▶ **Required work**
In the following material, identify every line holding the string "Roll" and return it.

-- Task material follows --

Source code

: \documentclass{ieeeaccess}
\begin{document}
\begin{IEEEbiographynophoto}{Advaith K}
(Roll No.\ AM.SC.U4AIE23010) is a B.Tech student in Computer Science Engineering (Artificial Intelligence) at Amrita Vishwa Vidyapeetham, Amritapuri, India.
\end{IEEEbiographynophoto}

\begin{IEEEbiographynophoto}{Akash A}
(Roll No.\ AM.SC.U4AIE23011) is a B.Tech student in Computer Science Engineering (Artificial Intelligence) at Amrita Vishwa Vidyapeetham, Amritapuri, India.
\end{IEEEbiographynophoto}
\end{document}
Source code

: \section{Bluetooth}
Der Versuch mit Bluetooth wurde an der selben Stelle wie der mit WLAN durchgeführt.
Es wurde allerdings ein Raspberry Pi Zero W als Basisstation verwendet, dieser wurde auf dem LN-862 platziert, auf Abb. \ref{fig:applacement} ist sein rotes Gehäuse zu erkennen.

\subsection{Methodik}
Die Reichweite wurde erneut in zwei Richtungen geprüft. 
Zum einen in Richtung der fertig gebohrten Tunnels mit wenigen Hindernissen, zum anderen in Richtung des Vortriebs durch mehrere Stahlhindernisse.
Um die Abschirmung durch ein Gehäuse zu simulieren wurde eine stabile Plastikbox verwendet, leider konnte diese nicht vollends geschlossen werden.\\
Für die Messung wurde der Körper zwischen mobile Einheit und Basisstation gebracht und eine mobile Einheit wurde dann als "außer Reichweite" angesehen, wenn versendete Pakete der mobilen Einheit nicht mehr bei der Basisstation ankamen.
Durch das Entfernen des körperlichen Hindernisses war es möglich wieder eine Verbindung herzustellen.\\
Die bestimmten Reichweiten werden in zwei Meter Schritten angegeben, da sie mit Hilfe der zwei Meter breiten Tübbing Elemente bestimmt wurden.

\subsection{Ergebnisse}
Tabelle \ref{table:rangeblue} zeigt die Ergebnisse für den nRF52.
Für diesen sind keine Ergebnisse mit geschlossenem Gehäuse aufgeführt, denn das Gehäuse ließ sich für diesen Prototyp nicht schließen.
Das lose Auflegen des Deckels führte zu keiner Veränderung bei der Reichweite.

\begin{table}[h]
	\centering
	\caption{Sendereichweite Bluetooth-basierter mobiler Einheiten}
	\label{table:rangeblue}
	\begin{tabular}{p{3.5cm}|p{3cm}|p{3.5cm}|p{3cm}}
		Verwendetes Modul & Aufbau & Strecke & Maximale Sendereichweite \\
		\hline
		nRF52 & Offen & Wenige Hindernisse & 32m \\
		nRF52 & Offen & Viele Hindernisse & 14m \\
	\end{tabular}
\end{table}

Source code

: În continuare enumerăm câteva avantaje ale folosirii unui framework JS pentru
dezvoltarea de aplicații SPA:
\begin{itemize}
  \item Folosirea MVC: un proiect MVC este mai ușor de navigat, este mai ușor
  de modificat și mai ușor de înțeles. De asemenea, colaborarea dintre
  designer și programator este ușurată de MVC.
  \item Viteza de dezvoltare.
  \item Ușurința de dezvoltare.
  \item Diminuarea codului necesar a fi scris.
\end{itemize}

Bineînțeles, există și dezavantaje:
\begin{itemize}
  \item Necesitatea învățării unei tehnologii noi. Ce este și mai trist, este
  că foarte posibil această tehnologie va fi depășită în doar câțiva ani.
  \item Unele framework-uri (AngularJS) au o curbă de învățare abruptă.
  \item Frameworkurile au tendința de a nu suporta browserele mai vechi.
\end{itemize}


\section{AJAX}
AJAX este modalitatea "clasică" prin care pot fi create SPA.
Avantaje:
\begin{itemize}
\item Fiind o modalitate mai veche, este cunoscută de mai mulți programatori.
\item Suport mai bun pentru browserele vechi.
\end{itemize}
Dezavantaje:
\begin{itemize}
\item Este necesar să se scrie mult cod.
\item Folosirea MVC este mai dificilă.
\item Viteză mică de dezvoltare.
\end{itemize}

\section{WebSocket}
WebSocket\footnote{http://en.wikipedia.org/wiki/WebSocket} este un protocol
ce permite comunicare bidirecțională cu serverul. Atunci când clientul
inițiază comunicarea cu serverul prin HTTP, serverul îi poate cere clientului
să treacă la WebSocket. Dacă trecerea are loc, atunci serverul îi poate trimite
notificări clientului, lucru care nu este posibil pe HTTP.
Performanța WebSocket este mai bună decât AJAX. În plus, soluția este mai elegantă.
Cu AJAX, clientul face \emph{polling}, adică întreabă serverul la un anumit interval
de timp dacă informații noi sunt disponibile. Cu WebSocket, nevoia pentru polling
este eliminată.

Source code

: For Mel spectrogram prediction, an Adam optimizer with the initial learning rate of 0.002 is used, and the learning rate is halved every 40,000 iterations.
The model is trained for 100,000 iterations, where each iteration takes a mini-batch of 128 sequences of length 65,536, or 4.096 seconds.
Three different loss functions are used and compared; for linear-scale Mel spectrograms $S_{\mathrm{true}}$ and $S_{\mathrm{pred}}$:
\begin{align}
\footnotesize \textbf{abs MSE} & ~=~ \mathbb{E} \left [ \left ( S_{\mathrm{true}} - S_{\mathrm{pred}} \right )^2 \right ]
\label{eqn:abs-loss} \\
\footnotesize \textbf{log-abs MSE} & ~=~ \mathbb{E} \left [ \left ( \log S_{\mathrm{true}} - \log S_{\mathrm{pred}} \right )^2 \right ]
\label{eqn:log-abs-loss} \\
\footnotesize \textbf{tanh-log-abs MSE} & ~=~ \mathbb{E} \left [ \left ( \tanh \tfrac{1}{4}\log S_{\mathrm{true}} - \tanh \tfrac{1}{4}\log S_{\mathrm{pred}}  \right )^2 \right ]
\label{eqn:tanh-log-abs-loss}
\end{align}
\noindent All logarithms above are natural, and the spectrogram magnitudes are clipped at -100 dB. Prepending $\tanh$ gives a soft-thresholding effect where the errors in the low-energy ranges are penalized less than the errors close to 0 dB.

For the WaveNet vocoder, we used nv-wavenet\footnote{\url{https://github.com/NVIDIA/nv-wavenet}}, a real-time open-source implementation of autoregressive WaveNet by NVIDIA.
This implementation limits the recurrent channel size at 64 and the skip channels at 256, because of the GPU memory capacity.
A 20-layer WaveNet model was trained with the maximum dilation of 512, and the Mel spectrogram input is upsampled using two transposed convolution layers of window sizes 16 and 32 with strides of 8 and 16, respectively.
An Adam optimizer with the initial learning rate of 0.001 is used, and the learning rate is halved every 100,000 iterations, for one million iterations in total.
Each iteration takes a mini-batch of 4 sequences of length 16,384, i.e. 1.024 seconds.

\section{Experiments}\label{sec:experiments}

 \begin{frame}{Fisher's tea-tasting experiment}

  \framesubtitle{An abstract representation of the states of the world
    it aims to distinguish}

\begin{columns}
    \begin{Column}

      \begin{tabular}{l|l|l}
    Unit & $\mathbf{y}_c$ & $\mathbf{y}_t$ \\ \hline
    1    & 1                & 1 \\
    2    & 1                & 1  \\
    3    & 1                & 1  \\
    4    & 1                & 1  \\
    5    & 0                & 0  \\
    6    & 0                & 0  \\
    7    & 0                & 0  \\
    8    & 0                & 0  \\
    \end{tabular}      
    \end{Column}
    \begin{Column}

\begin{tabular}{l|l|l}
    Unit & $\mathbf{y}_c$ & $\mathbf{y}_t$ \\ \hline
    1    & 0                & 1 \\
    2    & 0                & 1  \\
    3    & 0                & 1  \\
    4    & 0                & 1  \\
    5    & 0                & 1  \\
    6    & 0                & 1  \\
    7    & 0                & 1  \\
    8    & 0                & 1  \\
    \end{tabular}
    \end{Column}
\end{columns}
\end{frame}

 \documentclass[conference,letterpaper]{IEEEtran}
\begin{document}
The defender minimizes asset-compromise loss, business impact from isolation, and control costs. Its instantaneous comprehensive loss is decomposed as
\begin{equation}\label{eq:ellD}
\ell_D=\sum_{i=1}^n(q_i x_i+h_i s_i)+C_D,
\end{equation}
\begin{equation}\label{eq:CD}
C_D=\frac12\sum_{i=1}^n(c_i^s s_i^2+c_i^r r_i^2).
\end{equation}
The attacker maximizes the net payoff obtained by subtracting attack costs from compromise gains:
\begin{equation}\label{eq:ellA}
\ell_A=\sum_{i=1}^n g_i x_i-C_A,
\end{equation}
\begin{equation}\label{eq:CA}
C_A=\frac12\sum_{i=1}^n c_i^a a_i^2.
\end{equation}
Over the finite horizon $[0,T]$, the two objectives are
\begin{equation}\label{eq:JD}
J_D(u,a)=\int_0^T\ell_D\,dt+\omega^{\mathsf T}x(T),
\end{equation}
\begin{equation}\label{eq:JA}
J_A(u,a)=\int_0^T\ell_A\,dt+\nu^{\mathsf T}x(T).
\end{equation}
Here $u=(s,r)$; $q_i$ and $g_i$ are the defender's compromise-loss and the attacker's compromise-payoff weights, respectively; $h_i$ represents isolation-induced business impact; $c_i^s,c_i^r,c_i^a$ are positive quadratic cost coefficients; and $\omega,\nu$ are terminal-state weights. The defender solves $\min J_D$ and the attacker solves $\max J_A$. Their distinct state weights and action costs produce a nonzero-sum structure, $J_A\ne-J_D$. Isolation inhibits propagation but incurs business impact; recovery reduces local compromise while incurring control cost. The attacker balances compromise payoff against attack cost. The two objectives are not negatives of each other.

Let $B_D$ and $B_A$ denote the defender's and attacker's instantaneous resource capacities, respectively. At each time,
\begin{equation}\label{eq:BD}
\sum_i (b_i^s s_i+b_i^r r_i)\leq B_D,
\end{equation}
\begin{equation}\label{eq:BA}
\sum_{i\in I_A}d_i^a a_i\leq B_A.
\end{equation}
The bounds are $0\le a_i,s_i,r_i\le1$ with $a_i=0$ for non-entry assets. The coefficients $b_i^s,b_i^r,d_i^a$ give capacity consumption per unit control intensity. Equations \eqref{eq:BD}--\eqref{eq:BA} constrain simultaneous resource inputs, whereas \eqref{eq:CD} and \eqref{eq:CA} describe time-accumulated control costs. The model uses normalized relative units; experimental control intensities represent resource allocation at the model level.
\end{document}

-- Task material concluded --

▶ **Your response**
(Roll No.\ AM.SC.U4AIE23010) is a B.Tech student in Computer Science Engineering (Artificial Intelligence) at Amrita Vishwa Vidyapeetham, Amritapuri, India.
(Roll No.\ AM.SC.U4AIE23011) is a B.Tech student in Computer Science Engineering (Artificial Intelligence) at Amrita Vishwa Vidyapeetham, Amritapuri, India.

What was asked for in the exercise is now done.